[DATA FOR PROCESSING]
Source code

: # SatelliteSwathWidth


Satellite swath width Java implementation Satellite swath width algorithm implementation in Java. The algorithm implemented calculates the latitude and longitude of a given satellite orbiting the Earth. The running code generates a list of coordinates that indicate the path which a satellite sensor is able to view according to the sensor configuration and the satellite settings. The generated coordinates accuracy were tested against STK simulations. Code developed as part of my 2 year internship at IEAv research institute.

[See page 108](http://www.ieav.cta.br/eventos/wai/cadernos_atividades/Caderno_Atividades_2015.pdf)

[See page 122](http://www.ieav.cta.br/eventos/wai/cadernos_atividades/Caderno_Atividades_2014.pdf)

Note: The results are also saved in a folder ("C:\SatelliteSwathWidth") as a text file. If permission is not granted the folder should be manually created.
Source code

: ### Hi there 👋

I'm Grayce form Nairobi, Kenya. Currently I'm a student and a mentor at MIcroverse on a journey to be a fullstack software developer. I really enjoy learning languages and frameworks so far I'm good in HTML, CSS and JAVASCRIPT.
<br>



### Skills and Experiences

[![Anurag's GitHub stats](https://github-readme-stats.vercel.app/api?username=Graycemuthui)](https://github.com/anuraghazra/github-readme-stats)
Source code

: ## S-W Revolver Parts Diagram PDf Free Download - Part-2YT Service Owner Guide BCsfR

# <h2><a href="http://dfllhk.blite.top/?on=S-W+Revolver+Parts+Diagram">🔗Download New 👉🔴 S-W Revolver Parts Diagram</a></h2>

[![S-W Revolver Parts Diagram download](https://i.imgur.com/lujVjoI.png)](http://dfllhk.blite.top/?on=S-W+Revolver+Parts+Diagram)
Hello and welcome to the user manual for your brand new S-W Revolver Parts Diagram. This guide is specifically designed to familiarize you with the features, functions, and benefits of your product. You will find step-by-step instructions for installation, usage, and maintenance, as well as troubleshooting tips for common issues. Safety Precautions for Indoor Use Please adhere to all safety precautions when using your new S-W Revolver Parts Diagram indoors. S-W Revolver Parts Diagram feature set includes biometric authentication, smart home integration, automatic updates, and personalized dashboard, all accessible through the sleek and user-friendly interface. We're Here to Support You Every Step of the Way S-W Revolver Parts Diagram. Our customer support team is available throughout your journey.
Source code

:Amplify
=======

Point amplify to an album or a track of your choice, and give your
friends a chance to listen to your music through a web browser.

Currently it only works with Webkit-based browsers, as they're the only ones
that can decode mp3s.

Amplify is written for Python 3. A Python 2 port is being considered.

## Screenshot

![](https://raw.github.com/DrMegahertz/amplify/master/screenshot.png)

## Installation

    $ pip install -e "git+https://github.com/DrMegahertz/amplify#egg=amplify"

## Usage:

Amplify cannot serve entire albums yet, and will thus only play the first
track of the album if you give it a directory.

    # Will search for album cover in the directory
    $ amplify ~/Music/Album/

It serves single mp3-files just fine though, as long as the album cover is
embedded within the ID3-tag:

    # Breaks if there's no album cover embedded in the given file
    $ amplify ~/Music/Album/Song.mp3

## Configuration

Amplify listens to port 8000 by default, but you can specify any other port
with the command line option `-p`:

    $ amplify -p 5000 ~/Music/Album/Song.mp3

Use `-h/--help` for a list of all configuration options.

[WHAT YOU NEED TO DO] Output the full listing again, exactly as it stands above.

[OUTPUT BELOW]
Source code

: # SatelliteSwathWidth


Satellite swath width Java implementation Satellite swath width algorithm implementation in Java. The algorithm implemented calculates the latitude and longitude of a given satellite orbiting the Earth. The running code generates a list of coordinates that indicate the path which a satellite sensor is able to view according to the sensor configuration and the satellite settings. The generated coordinates accuracy were tested against STK simulations. Code developed as part of my 2 year internship at IEAv research institute.

[See page 108](http://www.ieav.cta.br/eventos/wai/cadernos_atividades/Caderno_Atividades_2015.pdf)

[See page 122](http://www.ieav.cta.br/eventos/wai/cadernos_atividades/Caderno_Atividades_2014.pdf)

Note: The results are also saved in a folder ("C:\SatelliteSwathWidth") as a text file. If permission is not granted the folder should be manually created.
Source code

: ### Hi there 👋

I'm Grayce form Nairobi, Kenya. Currently I'm a student and a mentor at MIcroverse on a journey to be a fullstack software developer. I really enjoy learning languages and frameworks so far I'm good in HTML, CSS and JAVASCRIPT.
<br>



### Skills and Experiences

[![Anurag's GitHub stats](https://github-readme-stats.vercel.app/api?username=Graycemuthui)](https://github.com/anuraghazra/github-readme-stats)
Source code

: ## S-W Revolver Parts Diagram PDf Free Download - Part-2YT Service Owner Guide BCsfR

# <h2><a href="http://dfllhk.blite.top/?on=S-W+Revolver+Parts+Diagram">🔗Download New 👉🔴 S-W Revolver Parts Diagram</a></h2>

[![S-W Revolver Parts Diagram download](https://i.imgur.com/lujVjoI.png)](http://dfllhk.blite.top/?on=S-W+Revolver+Parts+Diagram)
Hello and welcome to the user manual for your brand new S-W Revolver Parts Diagram. This guide is specifically designed to familiarize you with the features, functions, and benefits of your product. You will find step-by-step instructions for installation, usage, and maintenance, as well as troubleshooting tips for common issues. Safety Precautions for Indoor Use Please adhere to all safety precautions when using your new S-W Revolver Parts Diagram indoors. S-W Revolver Parts Diagram feature set includes biometric authentication, smart home integration, automatic updates, and personalized dashboard, all accessible through the sleek and user-friendly interface. We're Here to Support You Every Step of the Way S-W Revolver Parts Diagram. Our customer support team is available throughout your journey.
Source code

:Amplify
=======

Point amplify to an album or a track of your choice, and give your
friends a chance to listen to your music through a web browser.

Currently it only works with Webkit-based browsers, as they're the only ones
that can decode mp3s.

Amplify is written for Python 3. A Python 2 port is being considered.

## Screenshot

![](https://raw.github.com/DrMegahertz/amplify/master/screenshot.png)

## Installation

    $ pip install -e "git+https://github.com/DrMegahertz/amplify#egg=amplify"

## Usage:

Amplify cannot serve entire albums yet, and will thus only play the first
track of the album if you give it a directory.

    # Will search for album cover in the directory
    $ amplify ~/Music/Album/

It serves single mp3-files just fine though, as long as the album cover is
embedded within the ID3-tag:

    # Breaks if there's no album cover embedded in the given file
    $ amplify ~/Music/Album/Song.mp3

## Configuration

Amplify listens to port 8000 by default, but you can specify any other port
with the command line option `-p`:

    $ amplify -p 5000 ~/Music/Album/Song.mp3

Use `-h/--help` for a list of all configuration options.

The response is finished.